BOS · Transport

Logan Express Peabody

intercity coach

intercity coach

Kids, luggage, and Salem traffic make the Peabody coach a sanity saver

Logan Express Peabody targets North Shore drivers from Salem, Beverly, Peabody, and up toward Gloucester who don’t want to deal with the Tobin Bridge or airport parking at BOS. It’s an intercity coach that runs directly to Terminals A, B, C, and E, so you skip the commuter rail + Blue Line shuffle into Logan. One North Shore parent on r/boston flat-out calls it “the only sane option” when wrangling kids and bags from Salem.

The coach runs all day, but schedules thin out in the very early morning and late at night compared with daytime. That matters if you have a 6 a.m. departure from Terminal A or a midnight arrival into Terminal E, because missing the last Peabody run can mean a pricey taxi or rideshare back to the North Shore. Regulars usually build in one extra departure and then plan to eat or work once they reach Logan.

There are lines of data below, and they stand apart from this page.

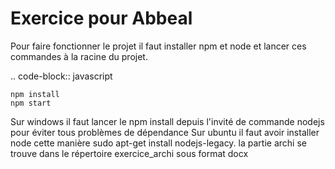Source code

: Exercice pour Abbeal
====================

Pour faire fonctionner le projet il faut installer npm et node et lancer ces commandes à la racine du projet.

.. code-block:: javascript

    npm install
    npm start


Sur windows il faut lancer le npm install depuis l'invité de commande nodejs pour éviter tous problèmes de dépendance
Sur ubuntu il faut avoir installer node cette manière sudo apt-get install nodejs-legacy.
la partie archi se trouve dans le répertoire exercice_archi sous format docx




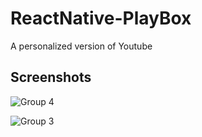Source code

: # ReactNative-PlayBox
A personalized version of Youtube
## Screenshots

![Group 4](src/assets/Group%204.png)

![Group 3](src/assets/Group%203.png)
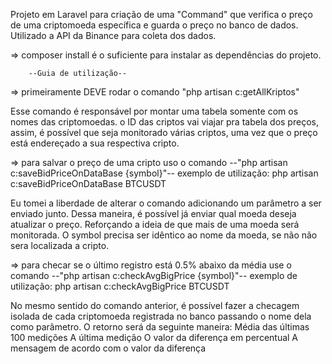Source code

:Projeto em Laravel para criação de uma "Command" que verifica o preço de uma criptomoeda específica e guarda o preço no banco de dados. Utilizado a API da Binance para coleta dos dados.

=> composer install é o suficiente para instalar as dependências do projeto.

        --Guia de utilização--

=> primeiramente DEVE rodar o comando
    "php artisan c:getAllKriptos"

Esse comando é responsável por montar uma tabela somente com os nomes das criptomoedas. o ID das criptos vai viajar pra tabela dos preços, assim, é possível que seja monitorado várias criptos, uma vez que o preço está endereçado a sua respectiva cripto.

=> para salvar o preço de uma cripto uso o comando 
    --"php artisan c:saveBidPriceOnDataBase {symbol}"-- 
    exemplo de utilização: php artisan c:saveBidPriceOnDataBase BTCUSDT

Eu tomei a liberdade de alterar o comando adicionando um parâmetro a ser enviado junto. Dessa maneira, é possível já enviar qual moeda deseja atualizar o preço. Reforçando a ideia de que mais de uma moeda será monitorada. O symbol precisa ser idêntico ao nome da moeda, se não não sera localizada a cripto.

=> para checar se o último registro está 0.5% abaixo da média use o comando 
    --"php artisan c:checkAvgBigPrice {symbol}"--
    exemplo de utilização: php artisan c:checkAvgBigPrice BTCUSDT
 
 No mesmo sentido do comando anterior, é possível fazer a checagem isolada de cada criptomoeda registrada no banco passando o nome dela como parâmetro.
 O retorno será da seguinte maneira:
    Média das últimas 100 medições
    A última medição
    O valor da diferença em percentual
    A mensagem de acordo com o valor da diferença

Driving to the Peabody Logan Express lot means dealing with Route 128 and feeder roads, which locals say can clog badly on summer weekends and holiday peaks. That traffic can easily add 20–30 minutes to what looks like a simple suburb-to-lot hop on the map. Some riders from Salem and Beverly even time their drive to avoid Saturday mid-morning in July when North Shore tourist traffic is heaviest.

Parking at the Peabody terminal is a moving target, and several users note that rules and availability can shift seasonally. Signs in the lot are the only source that counts on a given day, even if you parked there for a 10-day trip last year with no issue. Long-trip regulars often car-share to the lot and split parking so one car sits for a week instead of three.

Complaints center on frequency and crowding, especially during school vacation weeks and summer Fridays. North Shore commenters say the coach schedule doesn’t always line up with flights, so they either show up at BOS two or three hours earlier than they’d like or risk a tight connection to their departure from Terminal B or C. Crowded coaches slow luggage loading and unloading, which can eat another 10–15 minutes at each terminal stop.

Tip: Treat Peabody Logan Express like a flight: pick the run one slot earlier than you think you need, especially if you’re on Route 128 during rush hour or heading to an international departure in Terminal E.